### Exercise prompt
Read through the listing below and return only the lines containing "bdata".

+ + + +

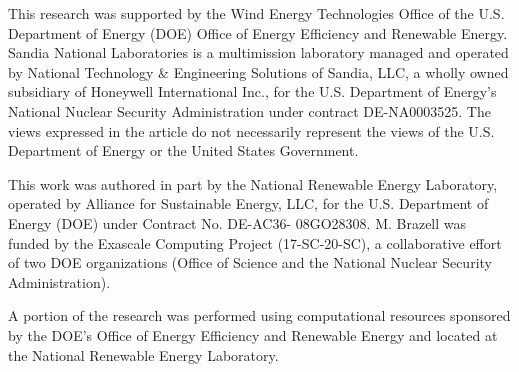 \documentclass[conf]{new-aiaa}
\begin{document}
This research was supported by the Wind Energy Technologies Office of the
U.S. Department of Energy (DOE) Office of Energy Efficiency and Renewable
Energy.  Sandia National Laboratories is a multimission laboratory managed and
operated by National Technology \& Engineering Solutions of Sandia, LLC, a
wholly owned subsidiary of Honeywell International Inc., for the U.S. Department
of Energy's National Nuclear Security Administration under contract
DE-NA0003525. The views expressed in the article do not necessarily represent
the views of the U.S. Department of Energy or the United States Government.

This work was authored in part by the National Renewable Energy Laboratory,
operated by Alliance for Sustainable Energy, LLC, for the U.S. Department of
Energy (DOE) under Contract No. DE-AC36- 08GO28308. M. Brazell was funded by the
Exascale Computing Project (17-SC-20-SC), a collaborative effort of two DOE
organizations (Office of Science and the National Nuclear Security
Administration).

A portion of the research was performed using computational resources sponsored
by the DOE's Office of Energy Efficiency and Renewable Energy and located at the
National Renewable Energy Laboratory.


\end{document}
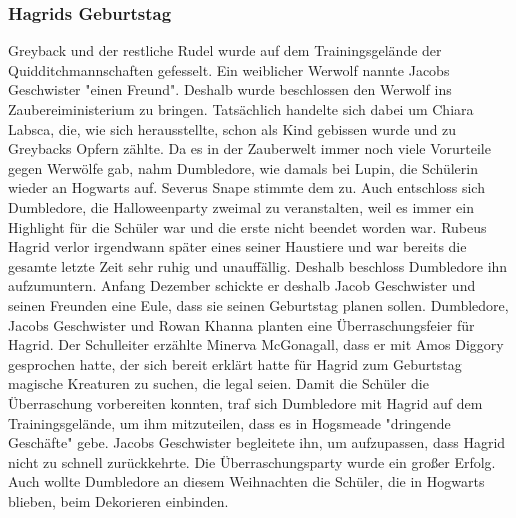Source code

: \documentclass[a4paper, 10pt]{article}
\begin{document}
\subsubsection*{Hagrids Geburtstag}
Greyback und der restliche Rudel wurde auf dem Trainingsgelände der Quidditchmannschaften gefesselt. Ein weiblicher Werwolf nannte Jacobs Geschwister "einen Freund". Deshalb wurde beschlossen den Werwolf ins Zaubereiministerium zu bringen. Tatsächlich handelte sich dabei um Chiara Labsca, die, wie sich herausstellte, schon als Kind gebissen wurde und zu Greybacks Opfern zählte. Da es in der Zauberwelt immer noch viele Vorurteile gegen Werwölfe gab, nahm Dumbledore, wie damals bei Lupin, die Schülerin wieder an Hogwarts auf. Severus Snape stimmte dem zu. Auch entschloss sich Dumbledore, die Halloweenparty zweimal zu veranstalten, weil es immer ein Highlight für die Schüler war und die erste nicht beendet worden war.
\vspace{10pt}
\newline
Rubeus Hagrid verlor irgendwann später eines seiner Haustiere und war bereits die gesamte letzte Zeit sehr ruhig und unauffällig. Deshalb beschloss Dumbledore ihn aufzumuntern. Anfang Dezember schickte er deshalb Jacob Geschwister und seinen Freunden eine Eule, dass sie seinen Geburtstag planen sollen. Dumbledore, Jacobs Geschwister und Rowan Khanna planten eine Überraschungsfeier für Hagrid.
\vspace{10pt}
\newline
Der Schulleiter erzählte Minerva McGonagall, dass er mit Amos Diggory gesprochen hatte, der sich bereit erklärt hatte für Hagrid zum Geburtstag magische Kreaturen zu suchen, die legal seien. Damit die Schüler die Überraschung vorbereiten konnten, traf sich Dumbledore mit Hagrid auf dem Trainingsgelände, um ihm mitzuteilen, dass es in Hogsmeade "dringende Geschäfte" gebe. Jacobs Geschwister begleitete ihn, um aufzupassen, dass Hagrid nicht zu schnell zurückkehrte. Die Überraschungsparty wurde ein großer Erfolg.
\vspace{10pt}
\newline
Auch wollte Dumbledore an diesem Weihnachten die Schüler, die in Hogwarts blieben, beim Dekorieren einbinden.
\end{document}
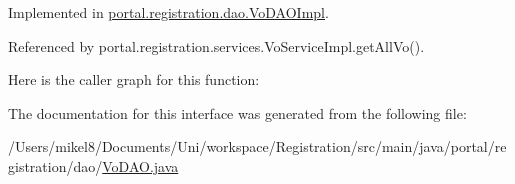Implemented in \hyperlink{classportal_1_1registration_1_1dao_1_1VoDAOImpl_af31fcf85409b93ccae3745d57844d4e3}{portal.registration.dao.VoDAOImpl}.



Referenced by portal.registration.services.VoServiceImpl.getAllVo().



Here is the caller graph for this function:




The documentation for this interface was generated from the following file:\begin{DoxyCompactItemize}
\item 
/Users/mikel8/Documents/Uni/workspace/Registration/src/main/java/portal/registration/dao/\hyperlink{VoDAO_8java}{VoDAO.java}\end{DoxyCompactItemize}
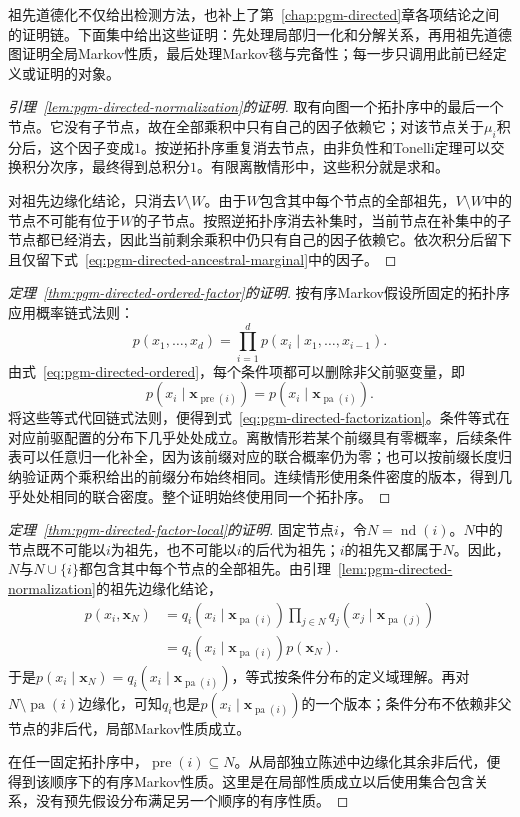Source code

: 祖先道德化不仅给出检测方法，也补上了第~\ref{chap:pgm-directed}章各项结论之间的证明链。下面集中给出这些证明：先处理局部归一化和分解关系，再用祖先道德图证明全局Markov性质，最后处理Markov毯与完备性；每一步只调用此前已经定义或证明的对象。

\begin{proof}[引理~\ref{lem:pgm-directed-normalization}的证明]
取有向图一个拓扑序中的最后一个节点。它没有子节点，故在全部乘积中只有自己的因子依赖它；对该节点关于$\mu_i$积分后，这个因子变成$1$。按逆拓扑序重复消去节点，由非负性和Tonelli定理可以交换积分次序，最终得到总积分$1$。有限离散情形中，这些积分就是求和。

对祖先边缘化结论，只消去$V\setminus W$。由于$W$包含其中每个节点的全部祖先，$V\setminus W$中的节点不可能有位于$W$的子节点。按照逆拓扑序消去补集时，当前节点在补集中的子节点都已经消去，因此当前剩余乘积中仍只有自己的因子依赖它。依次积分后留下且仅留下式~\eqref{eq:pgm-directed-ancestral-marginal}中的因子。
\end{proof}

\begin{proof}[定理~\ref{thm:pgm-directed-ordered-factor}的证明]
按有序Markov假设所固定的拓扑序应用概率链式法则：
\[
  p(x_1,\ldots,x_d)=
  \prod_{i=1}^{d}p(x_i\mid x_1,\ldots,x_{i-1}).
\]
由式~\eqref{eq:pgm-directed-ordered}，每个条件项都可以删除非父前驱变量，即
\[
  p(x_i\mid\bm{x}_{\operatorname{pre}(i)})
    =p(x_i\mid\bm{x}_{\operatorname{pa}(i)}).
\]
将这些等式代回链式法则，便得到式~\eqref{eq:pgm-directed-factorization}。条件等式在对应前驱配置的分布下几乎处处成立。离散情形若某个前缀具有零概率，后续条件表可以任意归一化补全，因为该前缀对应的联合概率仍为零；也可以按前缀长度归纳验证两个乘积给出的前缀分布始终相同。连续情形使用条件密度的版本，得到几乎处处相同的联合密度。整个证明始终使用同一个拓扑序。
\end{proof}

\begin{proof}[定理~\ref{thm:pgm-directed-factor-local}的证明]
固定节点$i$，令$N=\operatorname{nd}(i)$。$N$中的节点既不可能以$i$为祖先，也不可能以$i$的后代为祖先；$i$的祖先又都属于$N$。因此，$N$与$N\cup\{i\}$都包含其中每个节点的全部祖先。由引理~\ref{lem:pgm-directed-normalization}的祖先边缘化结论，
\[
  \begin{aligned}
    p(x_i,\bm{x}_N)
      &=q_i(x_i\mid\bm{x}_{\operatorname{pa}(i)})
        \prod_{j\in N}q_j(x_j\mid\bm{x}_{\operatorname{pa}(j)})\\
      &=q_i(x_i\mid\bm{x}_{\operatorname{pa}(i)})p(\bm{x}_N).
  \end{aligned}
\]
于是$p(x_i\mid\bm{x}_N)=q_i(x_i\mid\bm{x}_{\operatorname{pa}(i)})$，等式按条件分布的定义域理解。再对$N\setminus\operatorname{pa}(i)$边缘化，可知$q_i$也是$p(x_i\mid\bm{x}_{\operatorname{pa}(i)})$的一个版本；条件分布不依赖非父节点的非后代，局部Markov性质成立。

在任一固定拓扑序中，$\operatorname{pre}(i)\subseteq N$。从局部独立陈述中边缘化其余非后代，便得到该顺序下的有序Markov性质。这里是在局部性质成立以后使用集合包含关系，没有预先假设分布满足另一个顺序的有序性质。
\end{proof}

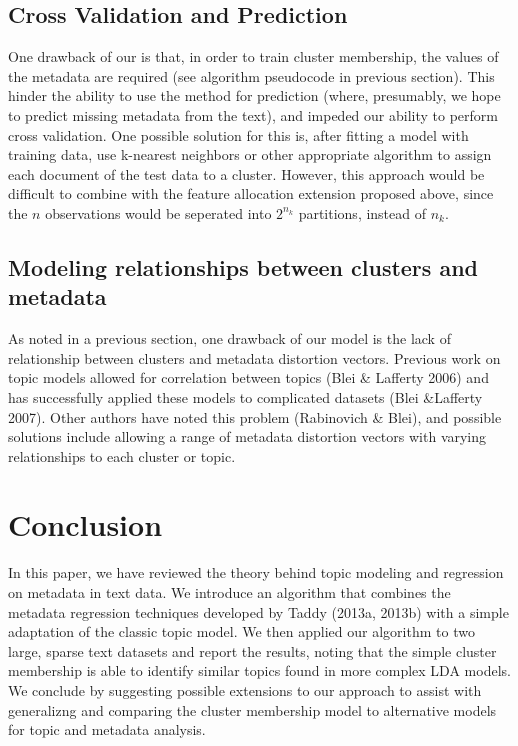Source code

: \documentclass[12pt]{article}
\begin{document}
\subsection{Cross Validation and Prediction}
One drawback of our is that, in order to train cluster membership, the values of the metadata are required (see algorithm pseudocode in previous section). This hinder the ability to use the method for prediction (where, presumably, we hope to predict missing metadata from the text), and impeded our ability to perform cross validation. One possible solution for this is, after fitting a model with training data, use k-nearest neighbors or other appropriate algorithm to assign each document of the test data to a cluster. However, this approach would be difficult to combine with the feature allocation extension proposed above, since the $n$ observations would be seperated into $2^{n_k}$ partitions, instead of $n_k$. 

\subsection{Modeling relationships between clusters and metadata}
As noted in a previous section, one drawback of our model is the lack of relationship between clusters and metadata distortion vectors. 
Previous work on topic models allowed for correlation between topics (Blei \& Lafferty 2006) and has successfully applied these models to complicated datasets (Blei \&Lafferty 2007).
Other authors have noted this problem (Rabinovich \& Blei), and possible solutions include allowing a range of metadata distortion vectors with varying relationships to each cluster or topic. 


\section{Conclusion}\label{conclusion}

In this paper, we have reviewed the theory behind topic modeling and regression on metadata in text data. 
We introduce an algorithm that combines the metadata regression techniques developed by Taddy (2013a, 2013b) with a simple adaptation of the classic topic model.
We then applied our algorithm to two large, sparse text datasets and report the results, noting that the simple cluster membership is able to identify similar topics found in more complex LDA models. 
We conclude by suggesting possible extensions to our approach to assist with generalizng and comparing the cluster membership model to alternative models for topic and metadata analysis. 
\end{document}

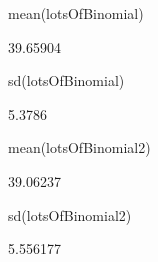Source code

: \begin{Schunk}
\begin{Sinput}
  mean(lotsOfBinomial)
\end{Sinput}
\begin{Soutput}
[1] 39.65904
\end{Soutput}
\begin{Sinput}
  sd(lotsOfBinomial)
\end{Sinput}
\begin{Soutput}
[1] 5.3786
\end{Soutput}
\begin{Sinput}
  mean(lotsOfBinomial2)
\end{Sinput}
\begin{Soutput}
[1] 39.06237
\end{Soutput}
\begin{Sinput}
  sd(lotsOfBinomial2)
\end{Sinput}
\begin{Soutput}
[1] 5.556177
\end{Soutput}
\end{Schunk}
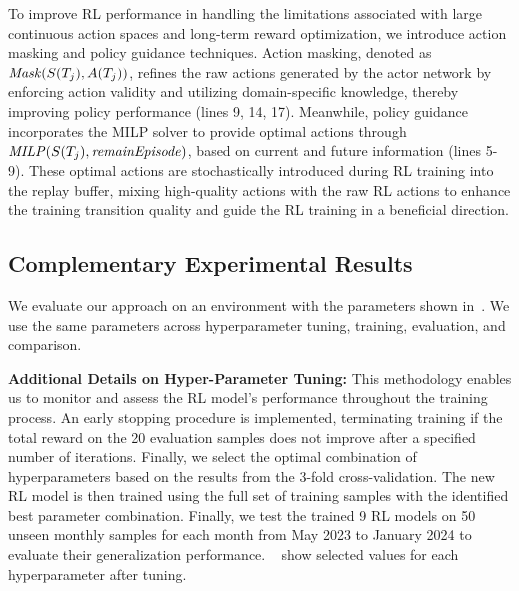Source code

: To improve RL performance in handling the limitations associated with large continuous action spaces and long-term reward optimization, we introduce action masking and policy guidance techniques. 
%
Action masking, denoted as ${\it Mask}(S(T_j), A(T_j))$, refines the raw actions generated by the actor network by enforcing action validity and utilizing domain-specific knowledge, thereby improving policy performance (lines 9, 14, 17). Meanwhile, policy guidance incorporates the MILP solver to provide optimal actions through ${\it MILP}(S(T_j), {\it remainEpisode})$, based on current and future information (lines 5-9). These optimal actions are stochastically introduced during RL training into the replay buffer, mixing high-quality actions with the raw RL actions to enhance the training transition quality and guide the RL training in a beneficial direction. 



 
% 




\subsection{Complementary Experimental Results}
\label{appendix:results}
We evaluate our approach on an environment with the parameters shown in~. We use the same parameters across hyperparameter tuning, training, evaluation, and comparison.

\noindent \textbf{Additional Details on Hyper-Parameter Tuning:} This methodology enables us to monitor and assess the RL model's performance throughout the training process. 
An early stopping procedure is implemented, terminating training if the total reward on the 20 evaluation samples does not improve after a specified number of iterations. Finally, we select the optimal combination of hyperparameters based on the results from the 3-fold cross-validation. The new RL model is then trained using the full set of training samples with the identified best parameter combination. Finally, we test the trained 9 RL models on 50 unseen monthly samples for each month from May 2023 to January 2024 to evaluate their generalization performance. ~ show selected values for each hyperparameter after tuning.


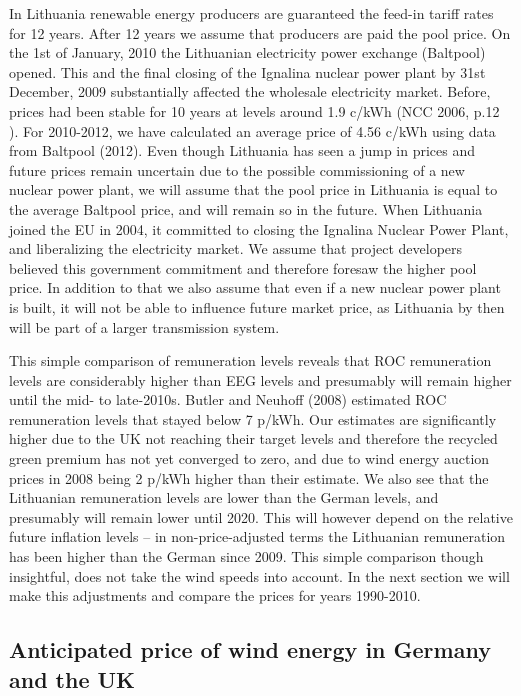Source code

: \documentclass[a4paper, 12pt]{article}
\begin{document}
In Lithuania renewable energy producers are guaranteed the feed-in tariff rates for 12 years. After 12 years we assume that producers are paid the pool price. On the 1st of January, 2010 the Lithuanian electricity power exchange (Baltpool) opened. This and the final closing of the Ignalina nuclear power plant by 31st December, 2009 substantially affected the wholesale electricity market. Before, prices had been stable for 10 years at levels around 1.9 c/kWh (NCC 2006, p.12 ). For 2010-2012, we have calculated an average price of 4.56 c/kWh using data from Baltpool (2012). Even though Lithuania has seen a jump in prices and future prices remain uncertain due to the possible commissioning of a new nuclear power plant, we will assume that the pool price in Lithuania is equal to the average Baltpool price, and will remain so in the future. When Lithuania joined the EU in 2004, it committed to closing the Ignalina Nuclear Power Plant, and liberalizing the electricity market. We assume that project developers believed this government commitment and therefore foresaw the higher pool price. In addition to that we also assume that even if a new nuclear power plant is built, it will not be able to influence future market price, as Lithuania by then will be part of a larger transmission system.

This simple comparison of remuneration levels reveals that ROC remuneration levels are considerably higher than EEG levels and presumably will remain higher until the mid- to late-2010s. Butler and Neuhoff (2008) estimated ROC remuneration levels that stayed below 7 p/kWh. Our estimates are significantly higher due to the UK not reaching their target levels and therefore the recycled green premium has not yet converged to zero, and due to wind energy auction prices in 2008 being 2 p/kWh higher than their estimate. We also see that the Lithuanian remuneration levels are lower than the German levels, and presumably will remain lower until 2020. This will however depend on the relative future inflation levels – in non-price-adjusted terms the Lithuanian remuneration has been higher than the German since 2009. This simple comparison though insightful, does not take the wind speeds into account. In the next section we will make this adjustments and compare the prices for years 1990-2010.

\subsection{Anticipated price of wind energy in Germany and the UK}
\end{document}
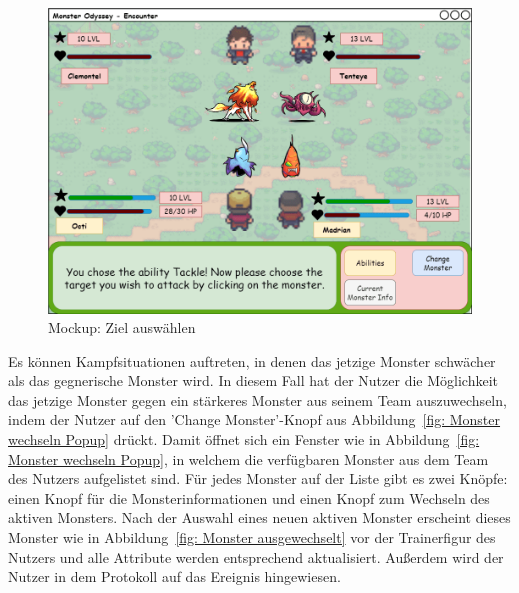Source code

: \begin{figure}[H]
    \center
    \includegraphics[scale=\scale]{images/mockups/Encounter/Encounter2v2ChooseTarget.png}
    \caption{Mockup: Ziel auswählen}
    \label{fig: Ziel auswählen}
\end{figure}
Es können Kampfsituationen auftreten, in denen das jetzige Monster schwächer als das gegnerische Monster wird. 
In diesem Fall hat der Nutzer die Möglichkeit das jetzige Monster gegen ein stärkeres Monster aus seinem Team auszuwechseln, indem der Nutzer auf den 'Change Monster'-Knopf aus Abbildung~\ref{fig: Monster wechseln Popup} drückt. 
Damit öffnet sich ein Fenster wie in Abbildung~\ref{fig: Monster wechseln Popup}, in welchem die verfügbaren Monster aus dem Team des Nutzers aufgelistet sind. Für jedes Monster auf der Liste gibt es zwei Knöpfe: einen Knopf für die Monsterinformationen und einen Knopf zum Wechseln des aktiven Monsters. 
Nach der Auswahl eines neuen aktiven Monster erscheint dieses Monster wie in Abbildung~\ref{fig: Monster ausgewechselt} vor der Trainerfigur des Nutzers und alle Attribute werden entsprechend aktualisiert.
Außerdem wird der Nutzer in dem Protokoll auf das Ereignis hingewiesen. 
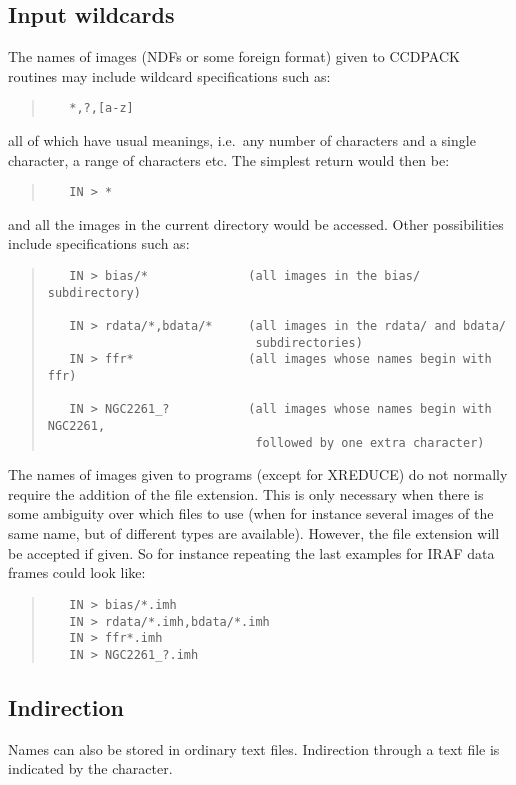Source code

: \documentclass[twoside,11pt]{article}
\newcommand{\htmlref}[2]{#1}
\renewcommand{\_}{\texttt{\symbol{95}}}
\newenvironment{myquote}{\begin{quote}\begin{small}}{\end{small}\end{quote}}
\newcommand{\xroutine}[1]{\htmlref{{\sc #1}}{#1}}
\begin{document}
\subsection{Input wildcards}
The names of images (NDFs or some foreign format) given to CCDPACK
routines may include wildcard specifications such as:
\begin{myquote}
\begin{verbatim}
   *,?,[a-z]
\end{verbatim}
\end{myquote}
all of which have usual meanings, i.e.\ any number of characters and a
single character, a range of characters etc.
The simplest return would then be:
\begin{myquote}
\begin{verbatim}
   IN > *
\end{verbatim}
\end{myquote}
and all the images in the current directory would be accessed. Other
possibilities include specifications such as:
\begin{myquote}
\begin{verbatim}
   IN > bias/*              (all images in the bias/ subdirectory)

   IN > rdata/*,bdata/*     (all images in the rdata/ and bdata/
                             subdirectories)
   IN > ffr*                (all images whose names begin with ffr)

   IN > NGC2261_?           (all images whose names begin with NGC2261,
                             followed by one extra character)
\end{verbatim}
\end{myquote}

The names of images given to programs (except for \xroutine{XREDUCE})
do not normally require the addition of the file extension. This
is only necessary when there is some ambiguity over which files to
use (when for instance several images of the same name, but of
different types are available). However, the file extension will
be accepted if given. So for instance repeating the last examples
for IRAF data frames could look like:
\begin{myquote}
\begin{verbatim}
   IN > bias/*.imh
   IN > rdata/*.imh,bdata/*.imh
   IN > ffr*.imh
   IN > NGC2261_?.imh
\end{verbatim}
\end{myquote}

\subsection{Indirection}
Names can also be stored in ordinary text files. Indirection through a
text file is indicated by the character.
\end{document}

+ + + +

### Response area
   IN > rdata/*,bdata/*     (all images in the rdata/ and bdata/
   IN > rdata/*.imh,bdata/*.imh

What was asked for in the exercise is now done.